Energy experts in Abuja, on Monday, cautioned against engaging ' multiple regulators' in the electricity industry.
Nigeria is currently pursuing universal access to energy by 2030, being one of the main objectives of the global energy sector. This has, however, raised questions and motivated actions to transition from fossil fuel to renewable energy.
To achieve this, Nigeria is working on amending its Electricity Power Sector Reform Act (EPSRA) 2005, to develop a more competitive electricity market.
In July 2022, the Senate passed the Electricity Bill 2022, which seeks to fend off the Electricity and Power Sector Reform Act 2005 and enact the Electricity Act, 2022.
The Bill's primary objective is to establish an overarching legal and institutional framework to guide the Nigerian Electricity Supply Industry (NESI).
The Act which is still in review, will allow states to participate in the privatization of the energy sector and inclusion of individual investment.
But Energy experts, speaking at the 74th power dialogue, organized by The Electricity Hub, titled: Reaching the Last Mile -Are State Electricity Markets the Future?', reviewed current realities, concluding that ' multiple regulators will lead to disaster'
The experts, using Lagos as an example noted that multiple ' distribution and transmission, if replicated across the country, will bring about a disaster that might also bring a tough legal battle to fight.'
The dialogue, which held at the Thought Pyramid Art Centre Wuse II, Abuja, Nigeria, had Chigoziri Egeruoh, Chief Engineer African Development Bank (AfDB); Eyo Ekpo, Chief Executive Officer, Excredite Consulting, and Rumundaka Wonondi, CEO, ZKJ Energy, as panellists.
Olajumoke Delano, Head Regulatory and Government, Abuja Electricity Distribution Company, moderated the session.

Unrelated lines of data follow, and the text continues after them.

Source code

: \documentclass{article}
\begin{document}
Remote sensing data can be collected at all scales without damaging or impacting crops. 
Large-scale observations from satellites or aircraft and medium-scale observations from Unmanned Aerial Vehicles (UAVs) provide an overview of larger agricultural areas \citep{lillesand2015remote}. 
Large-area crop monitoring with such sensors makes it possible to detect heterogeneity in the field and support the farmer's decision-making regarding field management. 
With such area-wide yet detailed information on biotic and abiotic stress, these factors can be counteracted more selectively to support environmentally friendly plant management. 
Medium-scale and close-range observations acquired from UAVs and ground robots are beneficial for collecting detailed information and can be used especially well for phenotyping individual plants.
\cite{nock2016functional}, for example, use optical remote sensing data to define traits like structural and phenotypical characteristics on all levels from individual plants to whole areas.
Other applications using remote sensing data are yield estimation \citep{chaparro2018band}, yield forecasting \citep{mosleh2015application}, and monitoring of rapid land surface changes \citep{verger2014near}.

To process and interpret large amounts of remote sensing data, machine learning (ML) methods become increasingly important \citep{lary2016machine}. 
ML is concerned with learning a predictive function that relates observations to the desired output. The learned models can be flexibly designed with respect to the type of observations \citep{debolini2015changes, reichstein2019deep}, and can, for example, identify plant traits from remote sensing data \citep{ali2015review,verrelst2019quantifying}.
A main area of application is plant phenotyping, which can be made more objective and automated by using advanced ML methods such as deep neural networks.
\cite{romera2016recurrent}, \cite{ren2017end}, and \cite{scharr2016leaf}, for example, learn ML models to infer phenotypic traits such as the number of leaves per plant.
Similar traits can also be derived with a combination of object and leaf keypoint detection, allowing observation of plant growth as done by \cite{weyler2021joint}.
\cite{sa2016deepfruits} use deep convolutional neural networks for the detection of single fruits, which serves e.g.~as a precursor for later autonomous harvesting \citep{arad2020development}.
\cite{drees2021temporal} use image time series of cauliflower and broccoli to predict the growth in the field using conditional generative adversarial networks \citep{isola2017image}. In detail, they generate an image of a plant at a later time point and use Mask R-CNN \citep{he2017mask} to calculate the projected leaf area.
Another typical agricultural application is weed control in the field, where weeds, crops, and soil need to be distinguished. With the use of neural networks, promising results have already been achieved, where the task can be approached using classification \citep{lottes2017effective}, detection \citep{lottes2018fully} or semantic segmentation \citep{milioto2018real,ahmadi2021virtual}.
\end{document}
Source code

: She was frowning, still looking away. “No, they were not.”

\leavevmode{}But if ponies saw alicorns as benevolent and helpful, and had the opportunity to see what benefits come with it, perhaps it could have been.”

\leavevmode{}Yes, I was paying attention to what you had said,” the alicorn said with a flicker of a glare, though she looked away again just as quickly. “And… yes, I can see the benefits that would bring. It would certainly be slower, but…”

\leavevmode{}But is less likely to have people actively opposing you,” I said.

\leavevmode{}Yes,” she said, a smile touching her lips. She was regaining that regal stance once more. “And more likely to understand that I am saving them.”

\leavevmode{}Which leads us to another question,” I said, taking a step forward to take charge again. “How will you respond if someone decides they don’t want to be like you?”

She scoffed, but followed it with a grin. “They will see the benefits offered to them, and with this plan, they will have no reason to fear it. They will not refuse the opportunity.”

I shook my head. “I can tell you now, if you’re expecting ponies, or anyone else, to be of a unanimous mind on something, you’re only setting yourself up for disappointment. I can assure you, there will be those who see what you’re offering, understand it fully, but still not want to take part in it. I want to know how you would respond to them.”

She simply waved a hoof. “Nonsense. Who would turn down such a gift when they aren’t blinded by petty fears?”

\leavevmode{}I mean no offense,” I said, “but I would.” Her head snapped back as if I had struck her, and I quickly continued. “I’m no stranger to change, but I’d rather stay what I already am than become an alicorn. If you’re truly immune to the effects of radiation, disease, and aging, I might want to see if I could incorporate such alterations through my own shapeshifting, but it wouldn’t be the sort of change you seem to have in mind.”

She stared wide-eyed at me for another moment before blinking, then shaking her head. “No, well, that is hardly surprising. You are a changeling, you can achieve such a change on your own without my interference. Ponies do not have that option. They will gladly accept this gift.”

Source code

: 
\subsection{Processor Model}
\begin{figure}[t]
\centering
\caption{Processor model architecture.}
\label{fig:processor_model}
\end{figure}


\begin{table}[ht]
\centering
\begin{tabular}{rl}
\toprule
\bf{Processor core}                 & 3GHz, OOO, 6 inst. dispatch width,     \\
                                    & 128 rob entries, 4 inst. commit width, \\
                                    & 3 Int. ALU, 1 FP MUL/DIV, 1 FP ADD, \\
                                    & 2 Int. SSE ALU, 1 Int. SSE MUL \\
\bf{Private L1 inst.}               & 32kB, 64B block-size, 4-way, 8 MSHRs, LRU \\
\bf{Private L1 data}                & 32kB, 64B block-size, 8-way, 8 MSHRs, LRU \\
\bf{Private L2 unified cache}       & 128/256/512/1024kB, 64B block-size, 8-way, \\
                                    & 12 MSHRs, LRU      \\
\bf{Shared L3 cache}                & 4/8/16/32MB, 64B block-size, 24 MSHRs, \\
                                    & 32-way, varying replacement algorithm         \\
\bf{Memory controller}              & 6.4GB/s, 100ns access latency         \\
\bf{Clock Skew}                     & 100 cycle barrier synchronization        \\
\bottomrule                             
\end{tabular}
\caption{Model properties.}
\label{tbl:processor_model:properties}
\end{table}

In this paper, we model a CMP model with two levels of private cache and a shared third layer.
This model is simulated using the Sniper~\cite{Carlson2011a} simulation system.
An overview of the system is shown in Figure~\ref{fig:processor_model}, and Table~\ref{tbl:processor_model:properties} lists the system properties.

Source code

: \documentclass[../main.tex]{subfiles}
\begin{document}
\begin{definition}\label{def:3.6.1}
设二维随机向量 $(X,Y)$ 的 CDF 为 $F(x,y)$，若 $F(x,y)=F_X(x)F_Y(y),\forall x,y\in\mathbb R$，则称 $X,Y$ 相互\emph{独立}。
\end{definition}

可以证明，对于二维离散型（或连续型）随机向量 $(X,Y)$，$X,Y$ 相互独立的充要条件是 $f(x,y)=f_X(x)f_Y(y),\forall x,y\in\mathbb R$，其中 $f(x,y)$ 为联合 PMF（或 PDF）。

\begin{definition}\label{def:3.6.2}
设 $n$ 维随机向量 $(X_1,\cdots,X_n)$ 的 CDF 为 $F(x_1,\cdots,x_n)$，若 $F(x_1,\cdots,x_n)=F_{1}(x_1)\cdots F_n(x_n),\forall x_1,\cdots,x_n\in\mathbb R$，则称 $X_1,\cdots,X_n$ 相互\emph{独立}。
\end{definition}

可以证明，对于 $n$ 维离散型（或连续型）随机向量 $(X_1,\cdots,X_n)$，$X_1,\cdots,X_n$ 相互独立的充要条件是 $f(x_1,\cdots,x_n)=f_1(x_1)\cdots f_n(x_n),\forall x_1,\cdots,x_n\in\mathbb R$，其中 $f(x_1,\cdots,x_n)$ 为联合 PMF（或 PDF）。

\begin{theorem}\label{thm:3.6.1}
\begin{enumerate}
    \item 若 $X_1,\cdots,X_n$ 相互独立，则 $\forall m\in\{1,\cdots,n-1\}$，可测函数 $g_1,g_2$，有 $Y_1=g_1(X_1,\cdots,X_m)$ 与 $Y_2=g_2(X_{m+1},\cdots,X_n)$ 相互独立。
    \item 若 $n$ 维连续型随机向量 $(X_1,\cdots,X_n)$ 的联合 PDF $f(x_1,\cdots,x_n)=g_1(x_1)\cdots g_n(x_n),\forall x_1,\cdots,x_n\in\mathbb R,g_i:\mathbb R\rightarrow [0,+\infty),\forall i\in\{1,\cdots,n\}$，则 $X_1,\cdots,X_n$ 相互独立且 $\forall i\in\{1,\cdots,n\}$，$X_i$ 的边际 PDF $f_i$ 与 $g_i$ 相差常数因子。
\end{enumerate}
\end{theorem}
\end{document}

At the interactive discourse, Eyo Ekpo, while differentiating state electricity and state-owned electricity markets, noted State Electricity bill, passed in July 2022, is about the federal government electricity market and not the state electricity market.
Wonondi while discussing the types of markets and the types of activities to be practised based on the market types, said 'generation is a national space for cross boarding, and its impact being national'
He however added that it is impossible to situate a power plant within a state and claim it's strictly for the state.
Speaking about regulations, he noted that 'multiple bodies can't be in charge of regulating the markets'
Wonondi explained that the state electricity markets in Nigeria are not ready because it requires a good distribution network and energy choices.
Speaking on the role of regulators in state electricity markets, he noted that 'when it comes to distribution, the state market is feasible, but when it advances to other activities like generation, it is better to have a national grid'
Egeruoh, on his part, emphasized the need for feasibility, optimization, financing, organization, as well as the management of resources to have a stable market.
He stated that electricity markets will drive investment depending on the states' participation, time, cost, policy and reliability of the market.
Participants also raised concerns about state markets having independent power-producing entities, the impact of vandalism and energy theft in the state market and how it could be managed.
The panellist recommended various ways the bill has made provisions to tackle energy theft,
Jumoke Delano revealed that there is a proposal for establishing task forces to combat energy theft.